#### ASSIGNMENT
Please write out exactly the lines of the data below from the line holding "- nao4: 192.168.0.105" through the line holding "- [ ] Set up a", and leave out the rest.

(Dataset entries)
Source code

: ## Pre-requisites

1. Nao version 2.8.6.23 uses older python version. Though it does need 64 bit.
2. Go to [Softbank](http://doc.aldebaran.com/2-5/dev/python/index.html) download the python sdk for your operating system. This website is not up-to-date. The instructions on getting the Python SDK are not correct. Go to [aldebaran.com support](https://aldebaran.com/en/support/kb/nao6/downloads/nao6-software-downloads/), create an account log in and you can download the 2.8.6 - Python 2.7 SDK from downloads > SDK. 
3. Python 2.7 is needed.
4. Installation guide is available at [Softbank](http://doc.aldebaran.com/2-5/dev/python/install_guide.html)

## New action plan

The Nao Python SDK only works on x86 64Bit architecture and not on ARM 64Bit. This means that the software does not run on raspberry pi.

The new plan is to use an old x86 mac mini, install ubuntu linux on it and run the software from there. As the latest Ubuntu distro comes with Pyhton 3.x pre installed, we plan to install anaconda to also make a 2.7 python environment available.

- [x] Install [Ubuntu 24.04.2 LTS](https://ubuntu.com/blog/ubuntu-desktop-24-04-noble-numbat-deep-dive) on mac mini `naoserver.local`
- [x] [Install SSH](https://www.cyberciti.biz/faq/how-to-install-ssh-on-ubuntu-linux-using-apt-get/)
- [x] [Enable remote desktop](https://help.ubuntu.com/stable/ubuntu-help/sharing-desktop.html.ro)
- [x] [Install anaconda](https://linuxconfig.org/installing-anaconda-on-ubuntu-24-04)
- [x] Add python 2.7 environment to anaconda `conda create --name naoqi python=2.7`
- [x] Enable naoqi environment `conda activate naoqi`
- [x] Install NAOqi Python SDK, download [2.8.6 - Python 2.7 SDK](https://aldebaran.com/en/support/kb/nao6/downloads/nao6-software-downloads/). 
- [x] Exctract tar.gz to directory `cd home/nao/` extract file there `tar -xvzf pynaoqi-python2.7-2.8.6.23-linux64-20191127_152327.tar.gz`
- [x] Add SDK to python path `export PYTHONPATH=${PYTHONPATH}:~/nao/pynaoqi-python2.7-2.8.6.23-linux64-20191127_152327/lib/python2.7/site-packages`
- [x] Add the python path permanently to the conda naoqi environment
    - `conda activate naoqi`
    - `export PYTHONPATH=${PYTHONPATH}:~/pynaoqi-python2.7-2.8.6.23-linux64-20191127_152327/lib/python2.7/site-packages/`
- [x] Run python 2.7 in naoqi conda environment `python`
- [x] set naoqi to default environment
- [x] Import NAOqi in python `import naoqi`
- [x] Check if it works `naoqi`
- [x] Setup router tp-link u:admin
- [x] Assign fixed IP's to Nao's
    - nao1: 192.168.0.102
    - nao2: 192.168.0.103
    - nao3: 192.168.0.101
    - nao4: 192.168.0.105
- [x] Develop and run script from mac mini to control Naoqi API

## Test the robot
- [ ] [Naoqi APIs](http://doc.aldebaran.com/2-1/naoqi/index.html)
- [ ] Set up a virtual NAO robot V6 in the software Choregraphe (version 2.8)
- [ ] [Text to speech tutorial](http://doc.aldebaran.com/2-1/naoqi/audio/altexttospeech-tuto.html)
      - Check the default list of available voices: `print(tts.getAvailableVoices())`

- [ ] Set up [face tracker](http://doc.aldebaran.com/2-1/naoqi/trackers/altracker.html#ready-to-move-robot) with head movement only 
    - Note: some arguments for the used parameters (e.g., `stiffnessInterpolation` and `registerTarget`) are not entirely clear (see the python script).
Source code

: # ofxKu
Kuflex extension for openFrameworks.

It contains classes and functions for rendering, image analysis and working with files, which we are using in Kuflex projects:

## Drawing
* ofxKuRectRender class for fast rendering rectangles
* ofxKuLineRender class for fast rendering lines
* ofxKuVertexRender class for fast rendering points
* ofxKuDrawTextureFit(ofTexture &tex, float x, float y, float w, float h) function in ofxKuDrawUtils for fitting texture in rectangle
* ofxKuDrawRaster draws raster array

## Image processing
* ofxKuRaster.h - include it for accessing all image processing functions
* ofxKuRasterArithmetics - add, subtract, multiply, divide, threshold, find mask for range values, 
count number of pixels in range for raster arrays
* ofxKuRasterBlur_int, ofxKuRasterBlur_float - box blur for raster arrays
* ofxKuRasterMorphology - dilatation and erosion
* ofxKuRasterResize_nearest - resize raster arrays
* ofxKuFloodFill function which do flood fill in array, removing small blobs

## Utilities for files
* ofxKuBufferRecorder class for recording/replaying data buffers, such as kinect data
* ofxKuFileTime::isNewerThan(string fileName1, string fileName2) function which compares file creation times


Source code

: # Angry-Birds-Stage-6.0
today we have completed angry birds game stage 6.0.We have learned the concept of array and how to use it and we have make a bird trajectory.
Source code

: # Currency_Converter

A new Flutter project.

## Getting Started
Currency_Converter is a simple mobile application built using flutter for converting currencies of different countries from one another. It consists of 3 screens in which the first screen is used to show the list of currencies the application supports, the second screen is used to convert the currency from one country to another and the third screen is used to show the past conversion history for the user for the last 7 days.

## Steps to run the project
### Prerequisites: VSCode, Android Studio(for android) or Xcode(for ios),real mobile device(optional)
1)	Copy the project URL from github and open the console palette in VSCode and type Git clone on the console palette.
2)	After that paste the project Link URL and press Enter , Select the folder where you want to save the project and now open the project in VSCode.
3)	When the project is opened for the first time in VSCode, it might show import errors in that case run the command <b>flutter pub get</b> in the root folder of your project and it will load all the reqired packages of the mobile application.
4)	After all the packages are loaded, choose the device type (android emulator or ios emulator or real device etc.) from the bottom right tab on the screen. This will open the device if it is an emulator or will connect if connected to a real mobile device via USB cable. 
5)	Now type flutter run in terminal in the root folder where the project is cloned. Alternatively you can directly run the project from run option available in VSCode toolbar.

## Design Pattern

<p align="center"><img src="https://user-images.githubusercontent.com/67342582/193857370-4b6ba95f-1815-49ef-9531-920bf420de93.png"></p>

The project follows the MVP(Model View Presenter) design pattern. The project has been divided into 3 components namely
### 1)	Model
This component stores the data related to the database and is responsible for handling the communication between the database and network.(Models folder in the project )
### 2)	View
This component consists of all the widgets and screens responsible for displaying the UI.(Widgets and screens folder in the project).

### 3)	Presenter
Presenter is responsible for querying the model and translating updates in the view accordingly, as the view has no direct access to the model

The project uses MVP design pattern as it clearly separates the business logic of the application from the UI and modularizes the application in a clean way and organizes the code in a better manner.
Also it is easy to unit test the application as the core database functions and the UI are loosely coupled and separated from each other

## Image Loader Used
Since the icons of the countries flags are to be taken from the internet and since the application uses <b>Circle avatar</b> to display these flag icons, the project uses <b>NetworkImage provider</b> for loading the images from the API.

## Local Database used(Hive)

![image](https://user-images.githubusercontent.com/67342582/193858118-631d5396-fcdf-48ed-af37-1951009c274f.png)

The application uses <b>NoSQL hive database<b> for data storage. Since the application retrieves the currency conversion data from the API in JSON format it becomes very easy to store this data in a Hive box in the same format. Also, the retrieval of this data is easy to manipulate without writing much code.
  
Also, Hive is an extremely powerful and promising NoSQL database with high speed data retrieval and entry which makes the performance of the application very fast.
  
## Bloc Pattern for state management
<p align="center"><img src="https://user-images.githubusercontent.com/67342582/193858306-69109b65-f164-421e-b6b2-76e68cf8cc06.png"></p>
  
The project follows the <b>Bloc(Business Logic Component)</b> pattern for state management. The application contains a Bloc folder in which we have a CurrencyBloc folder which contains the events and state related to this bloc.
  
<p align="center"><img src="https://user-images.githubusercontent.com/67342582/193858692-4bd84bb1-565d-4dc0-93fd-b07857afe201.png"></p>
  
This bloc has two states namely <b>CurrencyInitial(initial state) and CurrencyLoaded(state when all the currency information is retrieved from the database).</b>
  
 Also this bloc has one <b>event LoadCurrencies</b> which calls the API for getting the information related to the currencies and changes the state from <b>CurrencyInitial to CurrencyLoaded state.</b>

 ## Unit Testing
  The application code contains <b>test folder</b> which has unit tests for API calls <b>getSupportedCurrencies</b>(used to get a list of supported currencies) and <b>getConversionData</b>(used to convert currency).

#### PROBLEM SOLUTION
    - nao4: 192.168.0.105
- [x] Develop and run script from mac mini to control Naoqi API

## Test the robot
- [ ] [Naoqi APIs](http://doc.aldebaran.com/2-1/naoqi/index.html)
- [ ] Set up a virtual NAO robot V6 in the software Choregraphe (version 2.8)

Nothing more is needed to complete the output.